Last week, the White House announced the establishment of a new U.S. Digital Service (USDS), a team of digital experts tasked with working with federal agencies to improve government digital efforts and service delivery. Led by Mikey Dickerson, a former Google employee who garnered attention after he fixed the rollout of healthcare.org, the USDS will help further the implementation of the White House’s 2012 Digital Government Strategy.
Designed to help the federal government operate more efficiently and provide better services for the American people, the Digital Government Strategy has served as the guiding vision for federal agency digital efforts over the past two years. Yet as Mr. Dickerson and his small team of 20-30 experts look to advance digital initiatives across the federal government, a number of challenges stand in the way of progress.
Last month, GBC released a survey to over 300 federal leaders to gauge their opinions on digital strategy progress. Beyond revealing that federal leaders grade their own agency digital efforts with an unexceptional C+ average, the survey also brought to light a wide range of digital execution issues affecting federal agencies:
While it may not come as a shock that feds view “limited budget” as the leading challenge to digital strategy efforts, it’s significant that around half of federal executives say their agency struggles with skills gaps, limitations of legacy systems, cultural resistance, or unclear long-term vision. While the new USDS may be able to more directly and easily address the first two of these concerns, it may be more disconcerting that agencies currently face internal resistance to adopting new types of service delivery. This latter point may be exacerbated by lack of endorsement from agency leaders: nearly one in three respondents to the GBC survey list “executive buy-in” as a challenge.
These internal disagreements can likely be correlated with the way in which federal agencies have prioritized and viewed digital strategy efforts thus far.

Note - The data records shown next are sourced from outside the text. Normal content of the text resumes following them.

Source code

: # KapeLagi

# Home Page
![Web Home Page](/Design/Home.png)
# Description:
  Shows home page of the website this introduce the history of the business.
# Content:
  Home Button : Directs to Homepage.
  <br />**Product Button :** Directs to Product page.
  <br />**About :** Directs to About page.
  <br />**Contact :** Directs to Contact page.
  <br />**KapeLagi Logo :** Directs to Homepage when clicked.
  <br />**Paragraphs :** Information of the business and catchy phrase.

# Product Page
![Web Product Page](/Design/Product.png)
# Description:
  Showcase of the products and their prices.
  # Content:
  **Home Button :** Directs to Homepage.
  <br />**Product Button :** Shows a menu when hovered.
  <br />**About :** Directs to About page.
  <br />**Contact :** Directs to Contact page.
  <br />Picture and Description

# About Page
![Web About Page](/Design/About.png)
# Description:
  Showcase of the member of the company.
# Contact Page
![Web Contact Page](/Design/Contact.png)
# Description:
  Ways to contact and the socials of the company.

For instance, when survey respondents were asked to rank which factors are driving digital government efforts in their agencies, “compliance with mandates” and “cost efficiency” come out as the top two drivers. In contrast, “improve collaboration” and “encourage innovation” are viewed as the least important.

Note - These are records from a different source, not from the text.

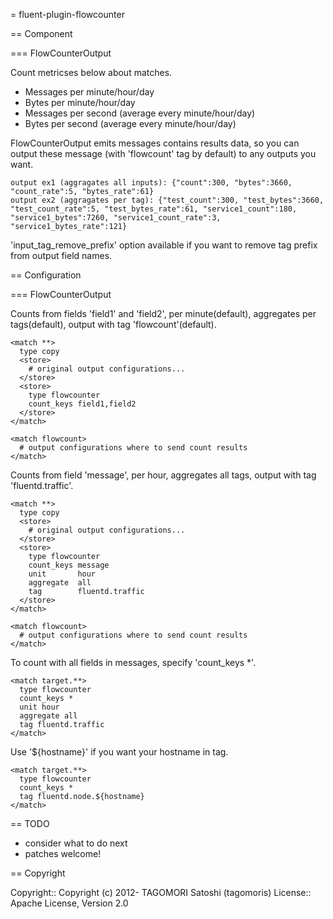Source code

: = fluent-plugin-flowcounter

== Component

=== FlowCounterOutput

Count metricses below about matches.

- Messages per minute/hour/day
- Bytes per minute/hour/day
- Messages per second (average every minute/hour/day)
- Bytes per second (average every minute/hour/day)

FlowCounterOutput emits messages contains results data, so you can output these message (with 'flowcount' tag by default) to any outputs you want.

    output ex1 (aggragates all inputs): {"count":300, "bytes":3660, "count_rate":5, "bytes_rate":61}
    output ex2 (aggragates per tag): {"test_count":300, "test_bytes":3660, "test_count_rate":5, "test_bytes_rate":61, "service1_count":180, "service1_bytes":7260, "service1_count_rate":3, "service1_bytes_rate":121}

'input_tag_remove_prefix' option available if you want to remove tag prefix from output field names.

== Configuration

=== FlowCounterOutput

Counts from fields 'field1' and 'field2', per minute(default), aggregates per tags(default), output with tag 'flowcount'(default).

    <match **>
      type copy
      <store>
        # original output configurations...
      </store>
      <store>
        type flowcounter
        count_keys field1,field2
      </store>
    </match>
    
    <match flowcount>
      # output configurations where to send count results
    </match>

Counts from field 'message', per hour, aggregates all tags, output with tag 'fluentd.traffic'.

    <match **>
      type copy
      <store>
        # original output configurations...
      </store>
      <store>
        type flowcounter
        count_keys message
        unit       hour
        aggregate  all
        tag        fluentd.traffic
      </store>
    </match>
    
    <match flowcount>
      # output configurations where to send count results
    </match>

To count with all fields in messages, specify 'count_keys *'.

    <match target.**>
      type flowcounter
      count_keys *
      unit hour
      aggregate all
      tag fluentd.traffic
    </match>

Use '${hostname}' if you want your hostname in tag.

    <match target.**>
      type flowcounter
      count_keys *
      tag fluentd.node.${hostname}
    </match>

== TODO

- consider what to do next
- patches welcome!

== Copyright

Copyright:: Copyright (c) 2012- TAGOMORI Satoshi (tagomoris)
License::   Apache License, Version 2.0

As shown from these statistics, reframing how digital services are viewed within agencies can be just as important--if not more so--than the actual technological decisions digital leaders make for their organizations. Though the new U.S. Digital Service team will comprise of a wide range of skillsets, ranging from tech gurus to marketing/communications and user experience leads, it will be prudent for them not to discount the importance of how digital services are perceived within the agencies they seek to assist.